Career NFL statistics
- Rushing yards: 114
- Rushing average: 4.4
- Receptions: 2
- Receiving yards: 21
- Stats at Pro Football Reference

= Chris Smith (running back, born 1963) =

American football player (born 1963)

Christopher Montane Smith (born June 1, 1963) is an American former professional football player who was a running back for two seasons with the Kansas City Chiefs of the National Football League (NFL). He played college football for the Notre Dame Fighting Irish.

==Early life==
Christopher Montane Smith was born on June 1, 1963, in Cincinnati, Ohio. He attended La Salle High School in Cincinnati.

==College career==
Smith played for the Notre Dame Fighting Irish of the University of Notre Dame from 1981 to 1984. He rushed 41 times for 161 yards and one touchdown his freshman year in 1981. In 1982, he totaled one carry for four yards, and two catches for 11 yards and two touchdowns.
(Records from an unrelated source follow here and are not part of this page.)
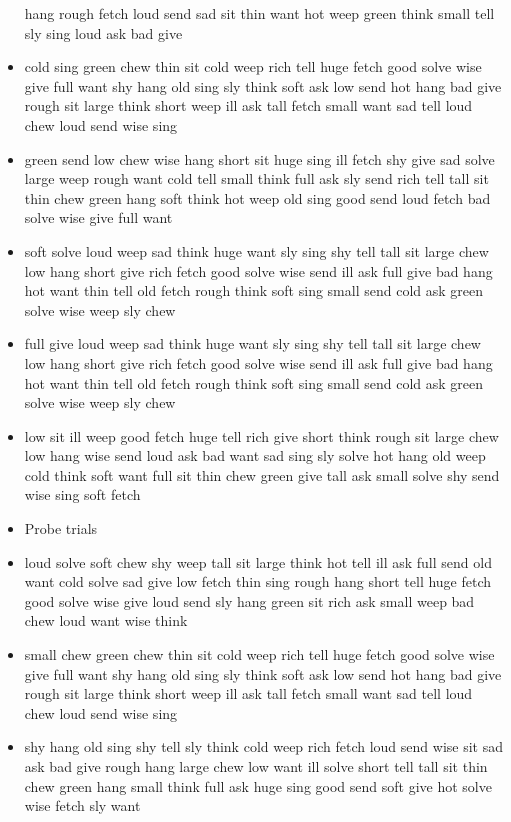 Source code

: \documentclass[10pt,letterpaper]{article}
\begin{document}
\begin{flushleft}
\begin{itemize}
hang
rough
fetch
loud
send
sad
sit
thin
want
hot
weep
green
think
small
tell
sly
sing
loud
ask
bad
give
  \item cold
sing
green
chew
thin
sit
cold
weep
rich
tell
huge
fetch
good
solve
wise
give
full
want
shy
hang
old
sing
sly
think
soft
ask
low
send
hot
hang
bad
give
rough
sit
large
think
short
weep
ill
ask
tall
fetch
small
want
sad
tell
loud
chew
loud
send
wise
sing
  \item green
send
low
chew
wise
hang
short
sit
huge
sing
ill
fetch
shy
give
sad
solve
large
weep
rough
want
cold
tell
small
think
full
ask
sly
send
rich
tell
tall
sit
thin
chew
green
hang
soft
think
hot
weep
old
sing
good
send
loud
fetch
bad
solve
wise
give
full
want
  \item soft
solve
loud
weep
sad
think
huge
want
sly
sing
shy
tell
tall
sit
large
chew
low
hang
short
give
rich
fetch
good
solve
wise
send
ill
ask
full
give
bad
hang
hot
want
thin
tell
old
fetch
rough
think
soft
sing
small
send
cold
ask
green
solve
wise
weep
sly
chew
  \item full
give
loud
weep
sad
think
huge
want
sly
sing
shy
tell
tall
sit
large
chew
low
hang
short
give
rich
fetch
good
solve
wise
send
ill
ask
full
give
bad
hang
hot
want
thin
tell
old
fetch
rough
think
soft
sing
small
send
cold
ask
green
solve
wise
weep
sly
chew
  \item low
sit
ill
weep
good
fetch
huge
tell
rich
give
short
think
rough
sit
large
chew
low
hang
wise
send
loud
ask
bad
want
sad
sing
sly
solve
hot
hang
old
weep
cold
think
soft
want
full
sit
thin
chew
green
give
tall
ask
small
solve
shy
send
wise
sing
soft
fetch
  \item Probe trials
  \item loud
solve
soft
chew
shy
weep
tall
sit
large
think
hot
tell
ill
ask
full
send
old
want
cold
solve
sad
give
low
fetch
thin
sing
rough
hang
short
tell
huge
fetch
good
solve
wise
give
loud
send
sly
hang
green
sit
rich
ask
small
weep
bad
chew
loud
want
wise
think

  \item small
chew
green
chew
thin
sit
cold
weep
rich
tell
huge
fetch
good
solve
wise
give
full
want
shy
hang
old
sing
sly
think
soft
ask
low
send
hot
hang
bad
give
rough
sit
large
think
short
weep
ill
ask
tall
fetch
small
want
sad
tell
loud
chew
loud
send
wise
sing
  \item shy
hang
old
sing
shy
tell
sly
think
cold
weep
rich
fetch
loud
send
wise
sit
sad
ask
bad
give
rough
hang
large
chew
low
want
ill
solve
short
tell
tall
sit
thin
chew
green
hang
small
think
full
ask
huge
sing
good
send
soft
give
hot
solve
wise
fetch
sly
want


\end{itemize}
\end{flushleft}
\end{document}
Smith recorded 77 rushing attempts for 421 yards and one touchdown in 1983 while also catching 13 passes for 142 yards and one touchdown. As a senior in 1984, he recorded 61 carries for 260 yards, and nine receptions for 67 yards.

==Professional career==
Smith was selected by the Jacksonville Bulls in the 13th round, with the 177th overall pick, of the 1985 USFL draft. He went undrafted in the 1985 NFL draft and signed with the Kansas City Chiefs on May 6, 1985. He was released on September 2, 1985, and later re-signed with the Chiefs on April 14, 1986. Smith played in one game for the Chiefs during the 1986 season before being placed on injured reserve on September 12, 1986. He was released on August 3, 1987. On September 23, Smith signed with the Chiefs during the 1987 NFL players strike. He started all three strike games for the Chiefs, rushing 26 times for 114 yards while also catching two passes for 21 yards. He was released on October 19, 1987, after the strike ended.

==Personal life==
Smith later graduated from Baker University with a Master’s in Business Administration. He was also an account executive for T-Mobile. He suffered a spinal cord injury in 2023.